Much of the discussion about blockchain technology to date has either lauded its transformational promises or snickered at the marketing hype undeterred by the lack of actual breakthrough applications. But Algorithmia, a startup curating a marketplace of machine-learning models, just demonstrated how Ethereum can be used to submit and verify those machine-learning models in a recent contest.
Back in February Algorthmia introduced a contest around its new Danku protocol, which was designed to see how well the Ethereum blockchain worked as a vehicle for verifying machine-learning models without Algorithmia’s active involvement. Last week the company revealed that a winner had emerged, who submitted a model predicting how a given area of the United States was liable to vote based on a limited random sample of 2016 election data with the required level of accuracy.
“We’ve been thinking about, how we do acquire machine-learning models faster and in a better way?” said Diego Oppenheimer, Algorithmia founder and CEO (and a GeekWire Cloud Tech Summit advisor). The idea for Danku was to create a smart contract that automatically verified a machine-learning model as compliant with a pre-determined set of criteria for accuracy coded into a smart contract, which required the company to actually run those machine-learning models on the blockchain.
Contestants were given a random sample of 500 county election results labeled only with their latitude and longtitude, and the task was to create a model that forecast the likelihood of any given county landing in the Red America or Blue America camp. The winning model managed to do so with 83 percent accuracy, and you only had to be 50 percent accurate to qualify; “we weren’t trying to beat Nate Silver on this one,” Oppenheimer joked.

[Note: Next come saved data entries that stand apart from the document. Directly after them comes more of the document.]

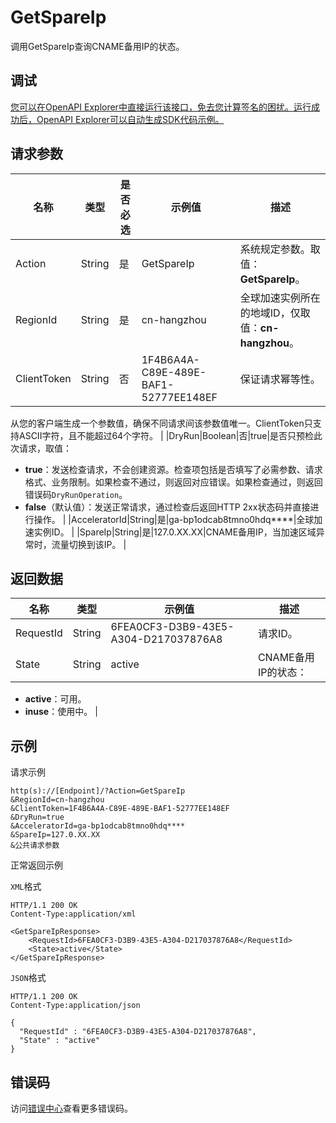 # GetSpareIp

调用GetSpareIp查询CNAME备用IP的状态。

## 调试

[您可以在OpenAPI Explorer中直接运行该接口，免去您计算签名的困扰。运行成功后，OpenAPI Explorer可以自动生成SDK代码示例。](https://api.aliyun.com/#product=Ga&api=GetSpareIp&type=RPC&version=2019-11-20)

## 请求参数

|名称|类型|是否必选|示例值|描述|
|--|--|----|---|--|
|Action|String|是|GetSpareIp|系统规定参数。取值：**GetSpareIp**。 |
|RegionId|String|是|cn-hangzhou|全球加速实例所在的地域ID，仅取值：**cn-hangzhou**。 |
|ClientToken|String|否|1F4B6A4A-C89E-489E-BAF1-52777EE148EF|保证请求幂等性。

 从您的客户端生成一个参数值，确保不同请求间该参数值唯一。ClientToken只支持ASCII字符，且不能超过64个字符。 |
|DryRun|Boolean|否|true|是否只预检此次请求，取值：

 -   **true**：发送检查请求，不会创建资源。检查项包括是否填写了必需参数、请求格式、业务限制。如果检查不通过，则返回对应错误。如果检查通过，则返回错误码`DryRunOperation`。
-   **false**（默认值）：发送正常请求，通过检查后返回HTTP 2xx状态码并直接进行操作。 |
|AcceleratorId|String|是|ga-bp1odcab8tmno0hdq\*\*\*\*|全球加速实例ID。 |
|SpareIp|String|是|127.0.XX.XX|CNAME备用IP，当加速区域异常时，流量切换到该IP。 |

## 返回数据

|名称|类型|示例值|描述|
|--|--|---|--|
|RequestId|String|6FEA0CF3-D3B9-43E5-A304-D217037876A8|请求ID。 |
|State|String|active|CNAME备用IP的状态：

 -   **active**：可用。
-   **inuse**：使用中。 |

## 示例

请求示例

```
http(s)://[Endpoint]/?Action=GetSpareIp
&RegionId=cn-hangzhou
&ClientToken=1F4B6A4A-C89E-489E-BAF1-52777EE148EF
&DryRun=true
&AcceleratorId=ga-bp1odcab8tmno0hdq****
&SpareIp=127.0.XX.XX
&公共请求参数
```

正常返回示例

`XML`格式

```
HTTP/1.1 200 OK
Content-Type:application/xml

<GetSpareIpResponse>
    <RequestId>6FEA0CF3-D3B9-43E5-A304-D217037876A8</RequestId>
    <State>active</State>
</GetSpareIpResponse>
```

`JSON`格式

```
HTTP/1.1 200 OK
Content-Type:application/json

{
  "RequestId" : "6FEA0CF3-D3B9-43E5-A304-D217037876A8",
  "State" : "active"
}
```

## 错误码

访问[错误中心](https://error-center.alibabacloud.com/status/product/Ga)查看更多错误码。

The point of the experiment was to see how machine-learning models performed on the Ethereum blockchain, since the model had to be run in its entirety — and therefore verified — in order to be accepted by the blockchain. The winner noted that the constraints of the blockchain required them to build a relatively small neural network to conform with the terms of the contract, and that could be modified in the future depending on how much computing power the parties want to throw at a problem.
Lots of companies are trying to find a use for blockchain technology beyond cryptocurrencies, from distributed supply-chain services to cloud storage. Machine learning is a field as nascent as blockchain, and there might be promise in the notion of a ledger comprised of verified-as-accurate machine-learning models that others could use in their applications.